TRILL uses a routing protocol (IS-IS); a network built with TRILL RBridges behaves like a routed network.
Impact of physical errors. Most layer-3 routing protocols detect unidirectional links and wiring errors (which usually result in subnet mismatch errors). The same conditions can easily result in a forwarding loop in a bridged network, unless you use UDLD and bridge assurance.
TRILL and other similar technologies no longer have this problem, as they use a routing protocol inside the network.
Impact of network overload. When a L2 switch is overloaded to the point where it stops sending STP packets (for example, due to data plane overload impacting control plane functionality), remote switches might unblock their ports, resulting in a forwarding loop and a total network meltdown.
When a router stops sending routing protocol hello packets, other routers detect a dead neighbor and recomputed the network topology (not necessarily resulting in a working network, but at least they’re not aggravating the problem).
Bridge assurance solves this issue, as does TRILL.
Size of fault domain. Whole bridged network is a single fault domain (a fault anywhere in the network can impact the rest of it). A fault domain in a routed network is a single subnet.
The fault domain issue is usually related to the behavior of STP, but extends to the forwarding plane as well. A single misbehaving host attached to a bridged network can affect the whole network.
Anything else? Have I still missed something? Leave a comment!
You’ll find an even more comprehensive discussion of this topic in Switching, Routing and Bridging part of How Networks Really Work webinar.
I've tried to pay some attention to the TRILL technology (and went through Radia Perlman's web video you kindly pointed to a few days ago), and I do think that in the urge to please everyone on the RFC definition, there might still be a door open regarding the impact of physical errors.
In fact for what I've understood the IS-IS adjacency between RBridges can cross non-TRILL enabled segments, making it somewhat different than Cisco's proposal of L2MP, but more universal.
As such I believe that if you happen to have a problem on the cloud between RBridges, knowing that that cloud will "fail open" (they are L2-based switches running some sort of STP), the risk for hello packets to flow through a storm caused by unidirectional links for instance may occur, but the network will have the erratic behaviour that we've all seen during STP meltdowns.

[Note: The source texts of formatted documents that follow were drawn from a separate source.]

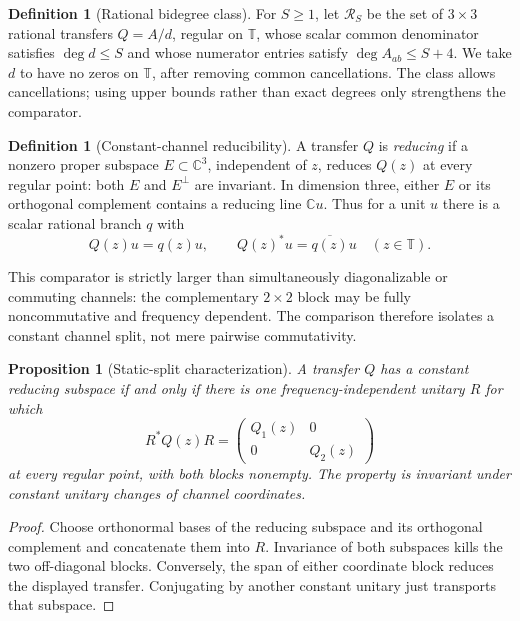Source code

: \documentclass[11pt]{article}
\newtheorem{proposition}[theorem]{Proposition}
\theoremstyle{definition}
\newtheorem{definition}[theorem]{Definition}
\theoremstyle{remark}
\newcommand{\C}{\mathbb{C}}
\newcommand{\T}{\mathbb{T}}
\newcommand{\cR}{\mathcal{R}}
\begin{document}
\begin{definition}[Rational bidegree class]
For $S\geq1$, let $\cR_S$ be the set of $3\times3$ rational transfers
$Q=A/d$, regular on $\T$, whose scalar common denominator satisfies
$\deg d\leq S$ and whose numerator entries satisfy $\deg A_{ab}\leq S+4$.
We take $d$ to have no zeros on $\T$, after removing common cancellations.
The class allows cancellations; using upper bounds rather than exact degrees
only strengthens the comparator.
\end{definition}

\begin{definition}[Constant-channel reducibility]
A transfer $Q$ is \emph{reducing} if a nonzero proper subspace
$E\subset\C^3$, independent of $z$, reduces $Q(z)$ at every regular point:
both $E$ and $E^\perp$ are invariant.  In dimension three, either $E$ or its
orthogonal complement contains a reducing line $\C u$.  Thus for a unit $u$
there is a scalar rational branch $q$ with
\[
 Q(z)u=q(z)u,\qquad Q(z)^*u=\overline{q(z)}u
 \quad(z\in\T).
\]
\end{definition}

This comparator is strictly larger than simultaneously diagonalizable or
commuting channels: the complementary $2\times2$ block may be fully
noncommutative and frequency dependent.  The comparison therefore isolates a
constant channel split, not mere pairwise commutativity.

\begin{proposition}[Static-split characterization]\label{prop:staticsplit}
A transfer $Q$ has a constant reducing subspace if and only if there is one
frequency-independent unitary $R$ for which
\[
 R^*Q(z)R=\begin{pmatrix}Q_1(z)&0\\0&Q_2(z)\end{pmatrix}
\]
at every regular point, with both blocks nonempty.  The property is invariant
under constant unitary changes of channel coordinates.
\end{proposition}

\begin{proof}
Choose orthonormal bases of the reducing subspace and its orthogonal
complement and concatenate them into $R$.  Invariance of both subspaces kills
the two off-diagonal blocks.  Conversely, the span of either coordinate block
reduces the displayed transfer.  Conjugating by another constant unitary just
transports that subspace.
\end{proof}
\end{document}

I'm perhaps pointing to a very corner case (I don't really think that ISIS hello's would be able to go through data plane of "cloud" switches maintaining ISIS adj for a while), but I'd like, if you will, to have your comment/clarification on that.
thank you very much
Gustavo Novais
I think Ethernet OAM&PM is worth mentioning in the troubleshooting section. 802.3ah, 802.1ag and Y.1731.

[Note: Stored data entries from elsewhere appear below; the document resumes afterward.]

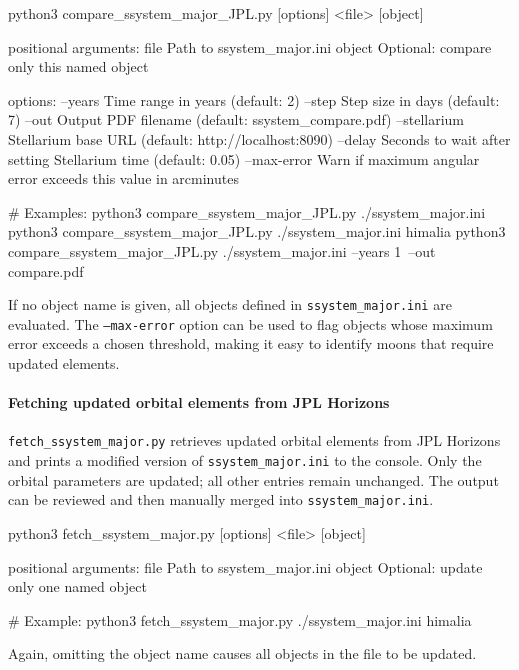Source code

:\begin{commands}
python3 compare_ssystem_major_JPL.py [options] <file> [object]

positional arguments:
  file        Path to ssystem_major.ini
  object      Optional: compare only this named object

options:
  --years     Time range in years (default: 2)
  --step      Step size in days (default: 7)
  --out       Output PDF filename (default: ssystem_compare.pdf)
  --stellarium  Stellarium base URL (default: http://localhost:8090)
  --delay     Seconds to wait after setting Stellarium time
              (default: 0.05)
  --max-error Warn if maximum angular error exceeds this value in
              arcminutes

# Examples:
python3 compare_ssystem_major_JPL.py ./ssystem_major.ini
python3 compare_ssystem_major_JPL.py ./ssystem_major.ini himalia
python3 compare_ssystem_major_JPL.py ./ssystem_major.ini --years 1\
  --out compare.pdf
\end{commands}

If no object name is given, all objects defined in \texttt{ssystem\_major.ini} are
evaluated. The \texttt{--max-error} option can be used to flag objects whose maximum
error exceeds a chosen threshold, making it easy to identify moons that require updated
elements.

\paragraph{Fetching updated orbital elements from JPL Horizons}

\texttt{fetch\_ssystem\_major.py} retrieves updated orbital elements from JPL Horizons
and prints a modified version of \texttt{ssystem\_major.ini} to the console. Only the
orbital parameters are updated; all other entries remain unchanged. The output can be
reviewed and then manually merged into \texttt{ssystem\_major.ini}.

\begin{commands}
python3 fetch_ssystem_major.py [options] <file> [object]

positional arguments:
  file        Path to ssystem_major.ini
  object      Optional: update only one named object

# Example:
python3 fetch_ssystem_major.py ./ssystem_major.ini himalia
\end{commands}

Again, omitting the object name causes all objects in the file to be updated.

If someone decides (in his infinite wisdom) to deploy STP-based switched network between TRILL RBridges, he'll suffer exactly the same consequences as someone deploying STP-based switched network between IS-IS routers. It works today and it will work with TRILL, but you'll experience interesting nightmares in both cases.
Obviously just my €0.002, I have no hands-on TRILL experience (but neither has anyone else).
But what is really compared is the CURRENT bridging concept using spanning tree versus routing. Things (and minds) are changing (slowly, as the dominant paradigm is that link state routing at layer two is almost perfect and some people think that no further evolution of bridging is possible beyond link state routing).
But the concept of bridging is evolving (see ARP Path aka Fastpath proposals at IEEE 802.1 repository, IEEE Communication Letters July 2011, HPSR 2011 conference and demos (Sigcom 2011, LCN 2010) so that while some characteristics of bridging persist, like guessing vs calculating, no predictability of the path, other disadvantages dissapear: shortest paths are obtained, all links can be used, link failure does not affect working links.
Simpler, reliable and powerful bridging is possible.